• Robert Spicer

New Disability Discrimination Cases

Scepticism as to back pain

Case Hemati v Sportec (UK) Ltd (in liquidation) and another (2013) Eq Opp Rev 242:30, Watford ET

Facts H was employed by S at its store in Barnet, North London. In 2012 she was told to relocate to the South London branch. She objected to this on the basis that she had a back problem and could not travel so far on public transport. S’s managing director did not believe that H had back problems. He refused to allow her to return to work until she had obtained a fit note. H’s GP stated that she had a physical impairment in that she suffered from a central intervertebral disc prolapse. She was unable to sit down or to drive for more than 15 minutes at a time and was therefore a disabled person. H complained of disability discrimination.

Decision 1. Refusing to allow H to return to work, and not paying her, was unfavourable treatment arising from her disability.

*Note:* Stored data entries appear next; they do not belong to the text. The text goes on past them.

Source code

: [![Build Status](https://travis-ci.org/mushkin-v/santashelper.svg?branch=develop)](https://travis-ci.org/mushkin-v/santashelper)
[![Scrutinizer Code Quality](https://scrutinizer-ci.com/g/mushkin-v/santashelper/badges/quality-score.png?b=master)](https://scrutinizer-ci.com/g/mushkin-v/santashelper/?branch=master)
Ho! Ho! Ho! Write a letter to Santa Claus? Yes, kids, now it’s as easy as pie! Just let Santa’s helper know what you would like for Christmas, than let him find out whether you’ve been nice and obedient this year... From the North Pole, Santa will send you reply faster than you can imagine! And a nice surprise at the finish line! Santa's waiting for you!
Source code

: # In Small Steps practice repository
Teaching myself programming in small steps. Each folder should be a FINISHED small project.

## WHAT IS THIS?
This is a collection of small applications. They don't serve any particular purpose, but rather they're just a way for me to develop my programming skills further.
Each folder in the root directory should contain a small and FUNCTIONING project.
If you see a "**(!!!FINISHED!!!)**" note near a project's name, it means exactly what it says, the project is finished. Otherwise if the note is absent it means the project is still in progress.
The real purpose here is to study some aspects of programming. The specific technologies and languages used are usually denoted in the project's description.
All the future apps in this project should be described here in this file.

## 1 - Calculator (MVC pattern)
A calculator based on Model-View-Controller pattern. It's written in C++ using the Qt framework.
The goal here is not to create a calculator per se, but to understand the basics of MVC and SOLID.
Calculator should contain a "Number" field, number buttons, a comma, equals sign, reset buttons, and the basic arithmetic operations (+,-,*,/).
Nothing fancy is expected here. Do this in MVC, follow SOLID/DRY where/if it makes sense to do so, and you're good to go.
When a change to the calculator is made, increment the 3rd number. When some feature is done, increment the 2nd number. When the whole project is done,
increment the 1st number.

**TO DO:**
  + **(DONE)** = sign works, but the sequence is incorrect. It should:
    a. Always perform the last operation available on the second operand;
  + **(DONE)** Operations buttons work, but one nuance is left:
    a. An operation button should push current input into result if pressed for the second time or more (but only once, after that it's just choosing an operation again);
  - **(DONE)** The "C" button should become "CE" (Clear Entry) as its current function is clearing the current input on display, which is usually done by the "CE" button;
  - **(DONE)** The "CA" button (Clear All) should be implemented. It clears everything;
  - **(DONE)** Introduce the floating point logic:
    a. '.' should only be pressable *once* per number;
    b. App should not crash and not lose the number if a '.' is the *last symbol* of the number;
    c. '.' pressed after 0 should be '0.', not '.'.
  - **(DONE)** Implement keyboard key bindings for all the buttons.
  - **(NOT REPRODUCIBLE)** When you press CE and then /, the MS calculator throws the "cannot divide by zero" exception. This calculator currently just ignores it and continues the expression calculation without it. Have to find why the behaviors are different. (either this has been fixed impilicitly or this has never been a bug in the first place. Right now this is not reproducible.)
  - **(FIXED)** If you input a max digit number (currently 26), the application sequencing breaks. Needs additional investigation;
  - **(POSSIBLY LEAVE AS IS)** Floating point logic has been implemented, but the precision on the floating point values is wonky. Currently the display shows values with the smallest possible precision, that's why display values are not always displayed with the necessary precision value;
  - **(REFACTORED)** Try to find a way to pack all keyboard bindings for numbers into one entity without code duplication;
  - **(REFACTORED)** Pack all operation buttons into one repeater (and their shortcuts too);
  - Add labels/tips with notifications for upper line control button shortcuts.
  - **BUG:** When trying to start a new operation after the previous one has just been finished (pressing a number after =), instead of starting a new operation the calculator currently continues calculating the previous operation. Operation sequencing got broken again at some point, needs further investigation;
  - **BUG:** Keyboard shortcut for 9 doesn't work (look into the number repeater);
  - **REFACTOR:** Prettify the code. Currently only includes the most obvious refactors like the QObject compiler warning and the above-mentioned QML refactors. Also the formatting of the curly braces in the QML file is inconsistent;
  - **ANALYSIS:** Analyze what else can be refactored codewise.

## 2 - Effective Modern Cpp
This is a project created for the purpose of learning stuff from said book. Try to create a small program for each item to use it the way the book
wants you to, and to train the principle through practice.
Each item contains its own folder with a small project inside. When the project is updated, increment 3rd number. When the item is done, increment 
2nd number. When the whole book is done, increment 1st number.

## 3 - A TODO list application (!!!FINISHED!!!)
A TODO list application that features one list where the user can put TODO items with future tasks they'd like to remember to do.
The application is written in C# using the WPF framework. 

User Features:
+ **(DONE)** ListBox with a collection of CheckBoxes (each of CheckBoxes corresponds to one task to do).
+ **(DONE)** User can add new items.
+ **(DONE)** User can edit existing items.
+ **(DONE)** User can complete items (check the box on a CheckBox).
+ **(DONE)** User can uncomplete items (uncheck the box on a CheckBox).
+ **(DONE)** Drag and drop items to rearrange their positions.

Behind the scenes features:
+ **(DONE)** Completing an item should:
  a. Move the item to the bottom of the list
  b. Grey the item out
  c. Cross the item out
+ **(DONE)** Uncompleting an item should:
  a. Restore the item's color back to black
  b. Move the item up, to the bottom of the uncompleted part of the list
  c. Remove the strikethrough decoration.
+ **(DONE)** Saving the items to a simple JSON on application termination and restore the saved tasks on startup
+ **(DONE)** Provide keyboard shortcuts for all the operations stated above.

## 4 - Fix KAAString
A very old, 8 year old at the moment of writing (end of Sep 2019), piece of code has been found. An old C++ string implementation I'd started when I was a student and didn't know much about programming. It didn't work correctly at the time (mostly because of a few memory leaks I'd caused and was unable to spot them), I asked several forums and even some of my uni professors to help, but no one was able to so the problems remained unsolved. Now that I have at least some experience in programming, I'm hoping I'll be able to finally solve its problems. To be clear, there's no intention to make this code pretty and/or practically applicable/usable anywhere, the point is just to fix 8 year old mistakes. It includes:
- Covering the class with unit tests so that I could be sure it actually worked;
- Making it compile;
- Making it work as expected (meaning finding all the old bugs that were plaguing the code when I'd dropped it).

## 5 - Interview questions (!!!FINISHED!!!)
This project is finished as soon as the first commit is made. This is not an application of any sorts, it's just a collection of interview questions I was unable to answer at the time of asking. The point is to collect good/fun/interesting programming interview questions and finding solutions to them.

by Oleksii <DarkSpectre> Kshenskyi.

2. The refusal to allow her to return to work was not a proportionate means of achieving a legitimate aim. A proportionate response would have been to tell H immediately that it was suspected that her disability was not genuine and to see an independent occupational health adviser. S should have been paid when she was not working.

Disability

Peanut allergy

Anaphylactic shock

Case Wheeldon v Marstons plc [2013] Eq LR 859, Birmingham ET

Facts W was employed as a pub chef by M. In 2011 he suffered an allergic reaction to nuts while at work. He did not return to work because he argued that it would put his health at risk. W complained of disability discrimination. He alleged that the employer had failed to make reasonable adjustments in that it had not offered him work where he would not be at risk. W had been hospitalised for anaphylactic shock seven times since he was aged 16.

Decision At a pre-hearing review, it was decide that W was a disabled person. The growing intensity of the anaphylactic shock episodes had a significant effect on his day-to-day life.